Best method to classify short audio events in real time?


I don't have too much experience with statistics (or ML), but a lot of the articles I've found are quite complicated for something I expected to be simple.

There are four distinct sounds I need to detect in real time with an embedded device. Think a clap sensor, but with 4 different sounding claps.

How might I go about this? How much training data (if any) do I need to collect? Is there an off-the-shelf method to just classify a few different audio events to a high degree of accuracy, and then embed that to a microcontroller (even a computer at this point)?

Thanks!


  👤 tkanarsky Accepted Answer ✓
Edge Impulse does everything you described. It has a really nice web UI that lets you collect and annotate data, extract features, train a model, and bake it into a microcontroller image for inference.

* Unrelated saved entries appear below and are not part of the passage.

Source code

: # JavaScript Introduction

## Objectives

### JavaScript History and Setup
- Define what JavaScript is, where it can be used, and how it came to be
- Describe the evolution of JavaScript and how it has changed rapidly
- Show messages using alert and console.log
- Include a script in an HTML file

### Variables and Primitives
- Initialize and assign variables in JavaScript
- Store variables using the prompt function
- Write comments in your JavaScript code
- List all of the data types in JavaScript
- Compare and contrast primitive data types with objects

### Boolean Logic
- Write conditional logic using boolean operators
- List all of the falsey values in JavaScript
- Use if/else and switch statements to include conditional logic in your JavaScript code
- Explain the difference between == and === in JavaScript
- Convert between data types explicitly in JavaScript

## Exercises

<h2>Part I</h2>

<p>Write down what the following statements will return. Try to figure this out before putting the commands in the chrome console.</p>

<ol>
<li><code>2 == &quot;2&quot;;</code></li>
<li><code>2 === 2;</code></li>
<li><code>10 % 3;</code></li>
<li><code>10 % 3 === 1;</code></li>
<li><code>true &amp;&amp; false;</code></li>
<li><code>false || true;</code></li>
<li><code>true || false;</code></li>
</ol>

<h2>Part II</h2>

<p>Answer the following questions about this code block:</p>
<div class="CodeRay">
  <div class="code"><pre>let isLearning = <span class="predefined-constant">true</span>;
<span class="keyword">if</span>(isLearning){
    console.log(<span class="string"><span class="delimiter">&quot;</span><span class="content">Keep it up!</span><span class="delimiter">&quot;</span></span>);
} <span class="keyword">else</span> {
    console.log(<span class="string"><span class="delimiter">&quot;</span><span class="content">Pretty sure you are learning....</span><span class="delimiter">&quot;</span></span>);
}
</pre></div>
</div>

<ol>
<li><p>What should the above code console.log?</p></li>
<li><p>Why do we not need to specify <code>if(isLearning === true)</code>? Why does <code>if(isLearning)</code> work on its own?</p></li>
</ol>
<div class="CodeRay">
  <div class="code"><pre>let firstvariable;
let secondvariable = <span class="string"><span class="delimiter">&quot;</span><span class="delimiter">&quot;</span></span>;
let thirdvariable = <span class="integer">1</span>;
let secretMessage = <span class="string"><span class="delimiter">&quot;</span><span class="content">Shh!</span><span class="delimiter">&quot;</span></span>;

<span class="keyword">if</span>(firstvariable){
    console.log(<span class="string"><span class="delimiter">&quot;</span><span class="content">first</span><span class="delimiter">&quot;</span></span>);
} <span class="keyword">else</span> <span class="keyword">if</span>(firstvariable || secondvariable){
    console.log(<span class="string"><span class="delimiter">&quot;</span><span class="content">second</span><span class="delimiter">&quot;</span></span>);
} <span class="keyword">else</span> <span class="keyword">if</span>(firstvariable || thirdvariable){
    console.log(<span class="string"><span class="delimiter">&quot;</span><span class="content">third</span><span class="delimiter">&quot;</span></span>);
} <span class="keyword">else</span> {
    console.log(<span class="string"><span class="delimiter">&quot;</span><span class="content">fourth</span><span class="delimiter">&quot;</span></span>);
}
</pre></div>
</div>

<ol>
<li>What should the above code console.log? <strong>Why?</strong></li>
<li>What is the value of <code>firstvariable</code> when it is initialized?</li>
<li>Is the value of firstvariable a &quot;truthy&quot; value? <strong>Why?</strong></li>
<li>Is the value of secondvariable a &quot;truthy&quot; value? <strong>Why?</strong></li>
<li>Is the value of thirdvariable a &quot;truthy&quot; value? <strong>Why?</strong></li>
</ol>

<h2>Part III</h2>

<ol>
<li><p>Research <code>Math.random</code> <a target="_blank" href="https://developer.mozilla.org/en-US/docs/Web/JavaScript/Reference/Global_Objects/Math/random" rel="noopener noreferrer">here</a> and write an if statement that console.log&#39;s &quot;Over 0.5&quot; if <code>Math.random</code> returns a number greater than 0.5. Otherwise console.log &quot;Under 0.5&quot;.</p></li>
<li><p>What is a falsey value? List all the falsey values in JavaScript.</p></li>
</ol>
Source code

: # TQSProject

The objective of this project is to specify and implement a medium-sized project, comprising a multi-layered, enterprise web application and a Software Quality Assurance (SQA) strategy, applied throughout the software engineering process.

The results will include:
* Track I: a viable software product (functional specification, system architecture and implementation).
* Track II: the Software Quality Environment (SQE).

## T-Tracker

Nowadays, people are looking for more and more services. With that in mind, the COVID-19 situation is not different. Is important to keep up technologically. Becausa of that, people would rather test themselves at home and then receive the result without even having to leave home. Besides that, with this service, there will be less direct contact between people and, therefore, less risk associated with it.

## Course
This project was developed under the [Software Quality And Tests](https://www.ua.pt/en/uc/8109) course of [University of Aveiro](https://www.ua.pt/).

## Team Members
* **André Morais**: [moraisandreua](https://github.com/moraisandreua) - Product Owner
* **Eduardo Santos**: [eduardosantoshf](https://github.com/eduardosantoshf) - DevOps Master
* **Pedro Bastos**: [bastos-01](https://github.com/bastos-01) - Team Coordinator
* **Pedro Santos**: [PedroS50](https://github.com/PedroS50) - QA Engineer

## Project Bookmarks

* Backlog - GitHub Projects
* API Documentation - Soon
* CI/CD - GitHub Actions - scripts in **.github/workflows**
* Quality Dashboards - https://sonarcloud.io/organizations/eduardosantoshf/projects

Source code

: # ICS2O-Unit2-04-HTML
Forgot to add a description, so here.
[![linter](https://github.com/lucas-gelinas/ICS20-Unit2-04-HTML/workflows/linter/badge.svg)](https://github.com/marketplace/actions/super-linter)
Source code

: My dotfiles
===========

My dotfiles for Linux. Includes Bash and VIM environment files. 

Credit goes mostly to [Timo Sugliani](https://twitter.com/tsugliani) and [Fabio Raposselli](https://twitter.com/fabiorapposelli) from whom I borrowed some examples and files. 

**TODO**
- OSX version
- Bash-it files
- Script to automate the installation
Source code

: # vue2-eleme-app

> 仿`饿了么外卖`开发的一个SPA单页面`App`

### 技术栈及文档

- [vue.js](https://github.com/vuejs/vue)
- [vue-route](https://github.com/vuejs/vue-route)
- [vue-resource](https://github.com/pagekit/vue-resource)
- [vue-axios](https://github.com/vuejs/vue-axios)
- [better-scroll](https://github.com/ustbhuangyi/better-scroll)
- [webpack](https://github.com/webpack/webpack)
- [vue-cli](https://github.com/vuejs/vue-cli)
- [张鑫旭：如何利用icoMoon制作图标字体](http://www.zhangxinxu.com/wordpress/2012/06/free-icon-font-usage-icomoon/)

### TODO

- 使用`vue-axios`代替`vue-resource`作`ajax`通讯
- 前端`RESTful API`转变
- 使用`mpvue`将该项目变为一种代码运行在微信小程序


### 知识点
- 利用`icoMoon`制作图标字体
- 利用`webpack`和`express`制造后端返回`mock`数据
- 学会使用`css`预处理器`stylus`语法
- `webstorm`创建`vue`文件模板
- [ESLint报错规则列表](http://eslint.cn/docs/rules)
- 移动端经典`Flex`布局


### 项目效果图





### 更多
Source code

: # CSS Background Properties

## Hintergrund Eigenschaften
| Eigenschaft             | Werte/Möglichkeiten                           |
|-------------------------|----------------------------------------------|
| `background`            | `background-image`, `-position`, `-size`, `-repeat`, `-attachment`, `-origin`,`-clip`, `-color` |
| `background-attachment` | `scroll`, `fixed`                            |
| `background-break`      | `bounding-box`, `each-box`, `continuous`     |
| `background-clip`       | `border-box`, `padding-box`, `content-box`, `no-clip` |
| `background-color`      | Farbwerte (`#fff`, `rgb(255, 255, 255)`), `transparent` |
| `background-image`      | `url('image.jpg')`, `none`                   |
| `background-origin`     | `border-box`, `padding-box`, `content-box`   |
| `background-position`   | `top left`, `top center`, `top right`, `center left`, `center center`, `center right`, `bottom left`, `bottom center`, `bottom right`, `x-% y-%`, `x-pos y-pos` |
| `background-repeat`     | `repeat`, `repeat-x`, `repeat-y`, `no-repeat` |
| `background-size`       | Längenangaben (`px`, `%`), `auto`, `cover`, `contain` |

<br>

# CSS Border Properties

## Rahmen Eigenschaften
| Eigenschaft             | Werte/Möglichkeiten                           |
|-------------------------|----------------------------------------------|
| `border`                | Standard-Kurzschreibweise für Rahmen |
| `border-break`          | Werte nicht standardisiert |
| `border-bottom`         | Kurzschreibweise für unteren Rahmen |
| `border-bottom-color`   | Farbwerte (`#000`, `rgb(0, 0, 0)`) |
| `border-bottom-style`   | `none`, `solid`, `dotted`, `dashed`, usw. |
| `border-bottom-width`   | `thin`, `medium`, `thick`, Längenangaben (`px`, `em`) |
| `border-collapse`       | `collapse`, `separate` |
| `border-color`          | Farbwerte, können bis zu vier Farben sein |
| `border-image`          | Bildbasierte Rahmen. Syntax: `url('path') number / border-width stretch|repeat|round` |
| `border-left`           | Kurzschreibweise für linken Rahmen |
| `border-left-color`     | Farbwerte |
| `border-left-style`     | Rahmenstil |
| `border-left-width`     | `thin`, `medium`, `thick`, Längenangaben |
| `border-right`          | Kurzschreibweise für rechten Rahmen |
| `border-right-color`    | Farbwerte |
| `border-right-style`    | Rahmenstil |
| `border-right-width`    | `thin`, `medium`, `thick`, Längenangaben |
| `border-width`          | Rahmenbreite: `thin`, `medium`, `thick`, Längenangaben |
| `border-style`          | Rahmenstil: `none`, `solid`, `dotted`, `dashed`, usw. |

It supports a good chunk of microcontrollers and SBCs out there.

https://docs.edgeimpulse.com/docs/development-platforms/full...


👤 t0mas88
This book has a good example using Tensorflow Lite on a micro controller for speech recognition on a few commands, that would probably work for different sounds: https://www.amazon.com/TinyML-Learning-TensorFlow-Ultra-Low-...

(And it's overall a nice book, very easy to read and follow along the examples)


👤 simne
I think this task is lot more about DSP, and very little ML, just Bayes classification (I will write on it later).

Best book I know on DSP:

The Scientist and Engineer's Guide to Digital Signal Processing By Steven W. Smith, Ph.D.